Mikhail Bakunin, o demônio da anarquia, opõe-se claramente, em seus escritos das décadas 60 e 70 do século XIX, ao governo, de qualquer natureza, inclusive o Volkstaat do sr. Marx (inspirado em Lassalle). Citemos aqui dois excertos nos quais Bakunin expõe sua pungente crítica ao Estado.

... a moral do Estado é completamente oposta à moral humana. O Estado impõe-se a todos os súditos como o objetivo supremo.

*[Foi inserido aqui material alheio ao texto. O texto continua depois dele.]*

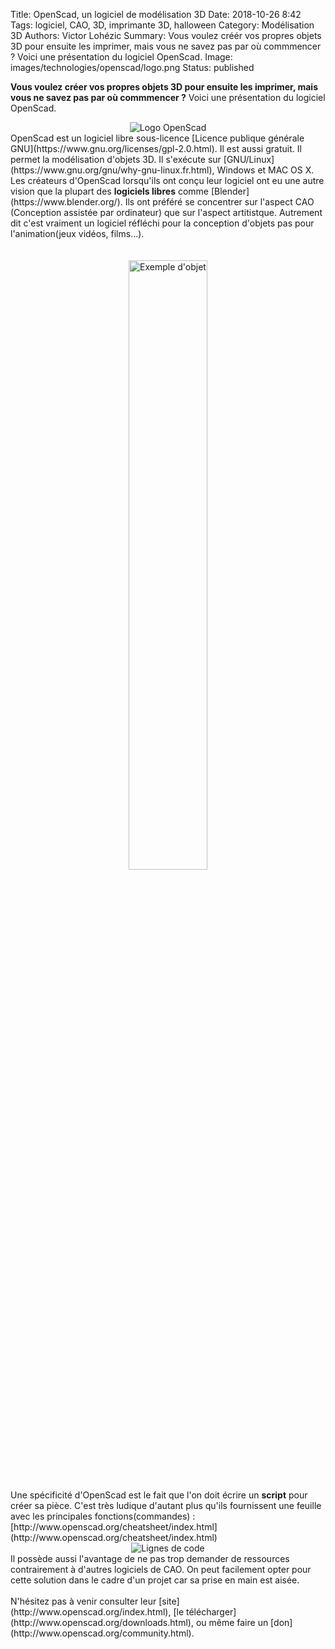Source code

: Title: OpenScad, un logiciel de modélisation 3D
Date: 2018-10-26 8:42
Tags: logiciel, CAO, 3D, imprimante 3D, halloween
Category: Modélisation 3D
Authors: Victor Lohézic
Summary: Vous voulez créér vos propres objets 3D pour ensuite les imprimer, mais vous ne savez pas par où commmencer ? Voici une présentation du logiciel OpenScad.
Image: images/technologies/openscad/logo.png
Status: published

<b>Vous voulez créer vos propres objets 3D pour ensuite les imprimer, mais vous ne savez pas par où commmencer ?</b> Voici une présentation du logiciel OpenScad.
<center>
    <img class="responsive-img" src="images/technologies/openscad/logo.png" alt="Logo OpenScad">
</center>
OpenScad est un logiciel libre sous-licence [Licence publique générale GNU](https://www.gnu.org/licenses/gpl-2.0.html). Il est aussi gratuit. Il permet la modélisation d'objets 3D. Il s'exécute sur [GNU/Linux](https://www.gnu.org/gnu/why-gnu-linux.fr.html), Windows et MAC OS X. 
<br> 
Les créateurs d'OpenScad lorsqu'ils ont conçu leur logiciel ont eu une autre vision que la plupart des <b>logiciels libres</b> comme [Blender](https://www.blender.org/). Ils ont préféré se concentrer sur l'aspect CAO (Conception assistée par ordinateur) que sur l'aspect artitistque. Autrement dit c'est vraiment un logiciel réfléchi pour la conception d'objets pas pour l'animation(jeux vidéos, films...).
<br>
<br>
<br>
<center>
    <img width="50%" class="responsive-img" src="images/technologies/openscad/objet.png" alt="Exemple d'objet">
</center>
<br>
Une spécificité d'OpenScad est le fait que l'on doit écrire un <b>script</b> pour créer sa pièce. C'est très ludique d'autant plus qu'ils fournissent une feuille avec les principales fonctions(commandes)  : [http://www.openscad.org/cheatsheet/index.html](http://www.openscad.org/cheatsheet/index.html)
<br>
<center>
    <img class="responsive-img" src="images/technologies/openscad/code.png" alt="Lignes de code">
</center>
Il possède aussi l'avantage de ne pas trop demander de ressources contrairement à d'autres logiciels de CAO. On peut facilement opter pour cette solution dans le cadre d'un projet car sa prise en main est aisée. 
<br>
<br>
N'hésitez pas à venir consulter leur [site](http://www.openscad.org/index.html), [le télécharger](http://www.openscad.org/downloads.html), ou même faire un [don](http://www.openscad.org/community.html).
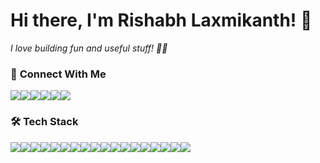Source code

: # Hi there, I'm Rishabh Laxmikanth! 👋

*I love building fun and useful stuff! 🚀💡*

### 📌 **Connect With Me**
<div style="display: flex;">
    <a href="https://linkedin.com/in/rishabhlaxmikanth" target="_blank">
        <img src="https://img.shields.io/badge/linkedin-%230077B5.svg?style=for-the-badge&logo=linkedin&logoColor=white" />
    </a>
    <a href="https://rishabhlaxmikanth.tech" target="_blank">
        <img src="https://img.shields.io/badge/Portfolio-%23000000.svg?style=for-the-badge&logo=firefox&logoColor=#FF7139" />
    </a>
    <a href="https://github.com/siliconvolley" target="_blank">
        <img src="https://img.shields.io/badge/github-%23121011.svg?style=for-the-badge&logo=github&logoColor=white" />
    </a>
    <a href="https://x.com/rishhhabhhh" target="_blank">
        <img src="https://img.shields.io/badge/X-%23000000.svg?style=for-the-badge&logo=X&logoColor=white" />
    </a>
    <a href="https://gitlab.com/siliconvolley" target="_blank">
        <img src="https://img.shields.io/badge/gitlab-%23181717.svg?style=for-the-badge&logo=gitlab&logoColor=white" />
    </a>
    <a href="mailto:rishabhlaxmikanth@gmail.com" target="_blank">
        <img src="https://img.shields.io/badge/Gmail-D14836?style=for-the-badge&logo=gmail&logoColor=white" />
    </a>
</div>

### 🛠 **Tech Stack**
<div style="display: flex">
    <a href="https://www.python.org/" target="_blank">
        <img src="https://skillicons.dev/icons?i=python" />
    </a>
    <a href="https://gcc.gnu.org/c99status.html" target="_blank">
        <img src="https://skillicons.dev/icons?i=c" />
    </a>
    <a href="https://gcc.gnu.org/projects/cxx-status.html" target="_blank">
        <img src="https://skillicons.dev/icons?i=cpp" />
    </a>
    <a href="https://developer.mozilla.org/en-US/docs/Web/JavaScript" target="_blank">
        <img src="https://skillicons.dev/icons?i=js" />
    </a>
    <a href="https://www.typescriptlang.org/" target="_blank">
        <img src="https://skillicons.dev/icons?i=ts" />
    </a>
    <a href="https://flask.palletsprojects.com/en/stable/" target="_blank">
        <img src="https://skillicons.dev/icons?i=flask" />
    </a>
    <a href="https://fastapi.tiangolo.com/" target="_blank">
        <img src="https://skillicons.dev/icons?i=fastapi" />
    </a>
    <a href="https://nodejs.org/en" target="_blank">
        <img src="https://skillicons.dev/icons?i=nodejs" />
    </a>
    <a href="https://react.dev/" target="_blank">
        <img src="https://skillicons.dev/icons?i=react" />
    </a>
    <a href="https://vite.dev/" target="_blank">
        <img src="https://skillicons.dev/icons?i=vite" />
    </a>
    <a href="https://tailwindcss.com/" target="_blank">
        <img src="https://skillicons.dev/icons?i=tailwind" />
    </a>
    <a href="https://www.mongodb.com/" target="_blank">
        <img src="https://skillicons.dev/icons?i=mongo" />
    </a>
    <a href="https://www.mysql.com/" target="_blank">
        <img src="https://skillicons.dev/icons?i=mysql" />
    </a>
    <a href="https://code.visualstudio.com/" target="_blank">
        <img src="https://skillicons.dev/icons?i=vscode" />
    </a>
    <a href="https://www.postman.com/" target="_blank">
        <img src="https://skillicons.dev/icons?i=postman" />
    </a>
    <a href="https://www.docker.com/" target="_blank">
        <img src="https://skillicons.dev/icons?i=docker" />
    </a>
    <a href="https://git-scm.com/" target="_blank">
        <img src="https://skillicons.dev/icons?i=git" />
    </a>
    <a href="https://www.linux.org/" target="_blank">
        <img src="https://skillicons.dev/icons?i=linux" />
    </a>
</div>

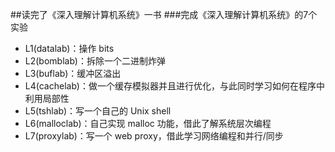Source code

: ##读完了《深入理解计算机系统》一书
###完成《深入理解计算机系统》的7个实验

* L1(datalab)：操作 bits
* L2(bomblab)：拆除一个二进制炸弹
* L3(buflab)：缓冲区溢出
* L4(cachelab)：做一个缓存模拟器并且进行优化，与此同时学习如何在程序中利用局部性
* L5(tshlab)：写一个自己的 Unix shell
* L6(malloclab)：自己实现 malloc 功能，借此了解系统层次编程
* L7(proxylab)：写一个 web proxy，借此学习网络编程和并行/同步

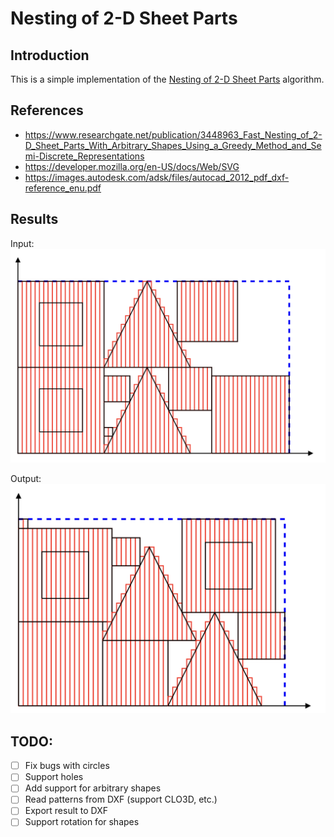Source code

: # Nesting of 2-D Sheet Parts

## Introduction

This is a simple implementation of the [Nesting of 2-D Sheet Parts](https://www.researchgate.net/publication/3448963_Fast_Nesting_of_2-D_Sheet_Parts_With_Arbitrary_Shapes_Using_a_Greedy_Method_and_Semi-Discrete_Representations) algorithm.

## References

- https://www.researchgate.net/publication/3448963_Fast_Nesting_of_2-D_Sheet_Parts_With_Arbitrary_Shapes_Using_a_Greedy_Method_and_Semi-Discrete_Representations
- https://developer.mozilla.org/en-US/docs/Web/SVG
- https://images.autodesk.com/adsk/files/autocad_2012_pdf_dxf-reference_enu.pdf

## Results

Input:
![alt text](./input.png)

Output:
![alt text](./output.png)

## TODO:
- [ ] Fix bugs with circles
- [ ] Support holes
- [ ] Add support for arbitrary shapes
- [ ] Read patterns from DXF (support CLO3D, etc.)
- [ ] Export result to DXF
- [ ] Support rotation for shapes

Servir sua potência, sua grandeza por todos os meios possíveis e impossíveis, sendo ao mesmo tempo contrários às leis humanas e ao bem da humanidade, eis a virtude, pois tudo o que contribui à potência e ao crescimento do Estado é bem, enquanto tudo o que se opõe a ele, mesmo a ação mais virtuosa do ponto de vista humano, é mal.

Sébastien Faure, em La Douleur Universelle, ensina-nos que:

A iniqüidade política pode resumir-se numa palavra: GOVERNO; o representante só se preocupa com seus próprios interesses [...], e, então, aqueles que o delegaram cessam, por sua vez, de ser livres.

Piotr Kropotkin, em sua obra, O Estado e seu papel histórico, escreve:

Vemos no Estado uma instituição desenvolvida através da história das sociedades humanas para impedir a união direta entre os homens, para entravar o desenvolvimento da iniciativa local e individual, para aniquilar as liberdades que existiam, para impedir a sua nova eclosão e submeter as massas aos interesses, egoísmos e ambições das minorias ociosas e autoritárias.

E sabemos muito bem que uma instituição que tenha um passado de milhares e milhares de anos não pode desempenhar uma função diferente daquela para a qual foi criada, nem diferente daquela em que se desenvolveu no decurso da história.

Nos anos 1920, Errico Malatesta, declarava:

O espaço limitado não nos permite refazer aqui a crítica do parlamentarismo e demonstrar que ele nunca pode interpretar as necessidades e as aspirações dos eleitores e que acabaria necessariamente por criar uma classe de politiqueiros, tendo seus próprios interesses, diferentes dos interesses do povo e, amiúde, opostos.

Esta breve viagem pelos duzentos anos de críticas e análises quanto à verdadeira natureza dos governos, todos: monarquistas, aristocratas, fascistas, marxistas e... democratas, prova-nos, cotidianamente, a natureza perversa e pervertida de todos os governos.

Sim, a democracia representativa burguesa, cantada em prosa e verso pelas nações ocidentais, vendida a todos os povos como último e definitivo estágio do desenvolvimento político, e alicerçada em uma economia de mercado que tem por deuses o capital e o lucro, funda-se no mesmo maldito princípio elitista, hierárquico e autoritário, com conseqüências dramáticas para a maioria esmagadora da sociedade.